5.      When a serious mistake is made with a major donor, or for some other reason they are unhappy with your organization, realize that this is no time to give up or stick your head in the sand.  Rather, use it as an opportunity to distinguish yourself as a fund-raiser and an organization that responds to problems in a creative, pro-active and pragmatic way.  In so doing, you may be able to turn a negative into a positive.   

6.      Spend 4-8 hours preparing for a meeting with a major donor, excluding travel to and from the meeting.  If you do less than that, you are effectively winging it.  The meeting and relationship may suffer as a result.  Your organization deserves having you prepared to meet with your most capable and committed donors and prospects.   

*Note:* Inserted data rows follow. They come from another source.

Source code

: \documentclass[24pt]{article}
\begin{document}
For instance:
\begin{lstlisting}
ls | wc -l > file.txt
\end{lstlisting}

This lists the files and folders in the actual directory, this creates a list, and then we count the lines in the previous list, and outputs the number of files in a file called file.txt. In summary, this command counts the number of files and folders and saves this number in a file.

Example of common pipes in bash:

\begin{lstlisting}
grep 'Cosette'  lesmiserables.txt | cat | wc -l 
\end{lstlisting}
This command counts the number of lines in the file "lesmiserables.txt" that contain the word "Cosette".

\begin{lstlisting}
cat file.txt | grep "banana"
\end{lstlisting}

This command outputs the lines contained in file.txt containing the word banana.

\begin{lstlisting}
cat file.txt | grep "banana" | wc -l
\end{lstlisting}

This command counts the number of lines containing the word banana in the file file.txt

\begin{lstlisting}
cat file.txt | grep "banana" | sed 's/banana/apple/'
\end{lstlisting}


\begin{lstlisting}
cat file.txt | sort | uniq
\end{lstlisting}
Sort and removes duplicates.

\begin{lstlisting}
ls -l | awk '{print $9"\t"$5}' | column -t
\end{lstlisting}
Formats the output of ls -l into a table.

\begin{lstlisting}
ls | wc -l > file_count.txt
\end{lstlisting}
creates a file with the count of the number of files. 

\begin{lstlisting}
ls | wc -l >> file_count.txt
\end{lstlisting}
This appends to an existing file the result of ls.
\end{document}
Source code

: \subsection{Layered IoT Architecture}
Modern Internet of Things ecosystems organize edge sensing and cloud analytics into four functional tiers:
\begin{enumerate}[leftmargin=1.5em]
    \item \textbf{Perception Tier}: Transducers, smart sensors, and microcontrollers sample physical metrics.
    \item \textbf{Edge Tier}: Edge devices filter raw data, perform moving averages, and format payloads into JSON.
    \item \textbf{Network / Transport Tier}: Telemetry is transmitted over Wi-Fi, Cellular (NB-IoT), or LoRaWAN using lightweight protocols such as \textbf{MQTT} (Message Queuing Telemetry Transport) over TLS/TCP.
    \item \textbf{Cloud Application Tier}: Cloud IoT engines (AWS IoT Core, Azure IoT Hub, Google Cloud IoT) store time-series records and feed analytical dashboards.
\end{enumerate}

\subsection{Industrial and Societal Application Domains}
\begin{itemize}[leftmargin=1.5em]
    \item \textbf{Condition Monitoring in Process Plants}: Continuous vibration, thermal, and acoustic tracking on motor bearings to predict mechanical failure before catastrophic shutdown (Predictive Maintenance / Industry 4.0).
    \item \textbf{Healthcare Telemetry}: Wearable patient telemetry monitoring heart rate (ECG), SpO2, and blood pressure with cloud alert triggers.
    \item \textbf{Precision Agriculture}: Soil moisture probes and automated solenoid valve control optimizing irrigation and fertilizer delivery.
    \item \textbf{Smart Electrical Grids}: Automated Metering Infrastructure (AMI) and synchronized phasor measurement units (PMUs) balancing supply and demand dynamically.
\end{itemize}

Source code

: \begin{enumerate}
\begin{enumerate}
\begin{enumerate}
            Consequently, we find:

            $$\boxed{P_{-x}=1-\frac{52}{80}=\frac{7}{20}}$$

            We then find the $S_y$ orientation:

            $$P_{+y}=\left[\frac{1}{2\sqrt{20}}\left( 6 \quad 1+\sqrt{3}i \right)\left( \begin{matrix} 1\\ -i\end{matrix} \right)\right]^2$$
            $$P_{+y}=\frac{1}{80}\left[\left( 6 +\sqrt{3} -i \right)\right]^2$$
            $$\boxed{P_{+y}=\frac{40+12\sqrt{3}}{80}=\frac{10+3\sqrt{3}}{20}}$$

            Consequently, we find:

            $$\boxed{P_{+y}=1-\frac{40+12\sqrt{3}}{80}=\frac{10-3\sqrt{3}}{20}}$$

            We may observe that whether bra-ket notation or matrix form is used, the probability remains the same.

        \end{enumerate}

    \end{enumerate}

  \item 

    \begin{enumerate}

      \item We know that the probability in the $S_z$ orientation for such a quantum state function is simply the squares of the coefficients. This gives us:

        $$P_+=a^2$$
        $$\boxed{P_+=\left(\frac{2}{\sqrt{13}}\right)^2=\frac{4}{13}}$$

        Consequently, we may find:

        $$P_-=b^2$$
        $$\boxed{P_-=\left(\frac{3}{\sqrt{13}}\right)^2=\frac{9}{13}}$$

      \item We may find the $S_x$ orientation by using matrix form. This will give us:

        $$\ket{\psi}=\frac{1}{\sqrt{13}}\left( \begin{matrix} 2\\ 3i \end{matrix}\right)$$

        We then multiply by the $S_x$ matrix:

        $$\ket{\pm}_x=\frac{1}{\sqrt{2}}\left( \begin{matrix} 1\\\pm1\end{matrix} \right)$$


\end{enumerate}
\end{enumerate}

7.      If it feels too aggressive to ask someone for, say, a million dollars – an amount larger than you yourself could ever give to any cause – then ask people to “consider” donating that amount.  For some people, including me, that slight adjustment helps make the words come out easier.   

8.      Be confident that if you ask someone for more than they can or are prepared to give, their most likely reaction will be to feel flattered and to increase what they had planned to give you before you asked.  People are rarely offended by overly aggressive asks, especially if they are made thoughtfully and in a spirit of service to mission and to the relationship with the donor.  Far too many funding requests are for too little, especially from inexperienced fund-raisers who value making the donor feel comfortable than advancing their organization’s mission.    

9.      Talk through donor cultivation strategies with knowledgeable people you trust, since the initial ideas of even the best fund-raisers are occasionally mediocre or worse.  It may take others to help you see that and then adjust.  

10.  When you have a reasonably close relationship with a donor or a prospect that predates them coming on your organization’s radar screen, it is often best to let someone else manage that relationship.  At a minimum, get a trusted colleague with knowledge of good fund-raising practices to advise you so you avoid letting your personal agenda with them influence your professional agenda.